The next time there was an occasion where my sweet 11 year old began to go into her posture of shame following some incident I sat her down and described the image in my mind. I told her that the enemy wanted nothing more for her to ‘eat the poop’ and accept this beautiful ‘gift’ which wasn’t a gift at all of course. She looked at me, shocked and then started laughing her head off. It headed off the shame cycle and made her recognize just what this response was doing to her and her body.
Now I just have to say, “Makenzie, don’t eat the poop!” and she can’t help but laugh and recognize that she wants to go in a different direction in her response to whatever is upsetting her. I am also thrilled to report that she has gained at least 2 pounds within the few months I have implemented this and her dairy issues are all but GONE!

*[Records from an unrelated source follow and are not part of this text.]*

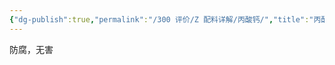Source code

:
 ```yaml
---
{"dg-publish":true,"permalink":"/300 评价/Z 配料详解/丙酸钙/","title":"丙酸钙","created":"2023-04-29T22:58:58.660+08:00","updated":"2024-01-12T12:04:01.313+08:00"}
---
```



防腐，无害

Yes indeed this has worked great with her but recently I realized that I was doing my own bit of poop eating. You see with my nearly 11 year struggle with Hashimoto’s Thyroiditis there are some days when I literally cannot get out of bed until much later in the morning than I would like. I was beating myself up that the kids deserved a better homeschooling mother and my husband deserved a better, more energetic and healthy wife like he married. I was wallowing in a pit of shame and self-pity. It was then that I remembered the poop analogy and recognized that I had been duped by the enemy and was taking in that ugly shame.
I am so thankful that the way we find healing is to bring things into the LIGHT. It is there that we can expose the enemy’s schemes worked in darkness and deception. You’ve been found out! I am not falling for it and my penchant is for pizza, peaches, pasta, and peas but NOT poop. When I hear that familiar lie about what a poor job I am doing as a homeschool mom this is the truth I need to cling to:
Isaiah 54:13 – All your children shall be taught by the LORD, and great shall be the peace of your children.
My children are taught by me every day but the Lord is really the One who is teaching them and giving them His peace.
And how about this one when I feel tired and worn out and not much good to anyone…
Proverbs 31:10 – A wife of noble character who can find? She is worth far more than rubies.
My worth is NOT in what I can DO but in who I AM in Him and the character I bring despite the limitations I face in my health. And while we’re at it, I am a human being NOT a human doing. He delights in me as His daughter and His creation and He does you, too!
How about you, my dear? Do you recognize the sly move of the enemy to tempt you with shame over some area of your life where you don’t feel like you’ve done something bad but that you ARE bad and just don’t measure up? Well good news! You don’t have to eat that disgusting ‘gift’ which wreaks havoc on our minds, souls, and bodies. No more poop! Instead feast on God’s Word filled with all the truth you will ever need about who you are and the worth you hold. You are beloved.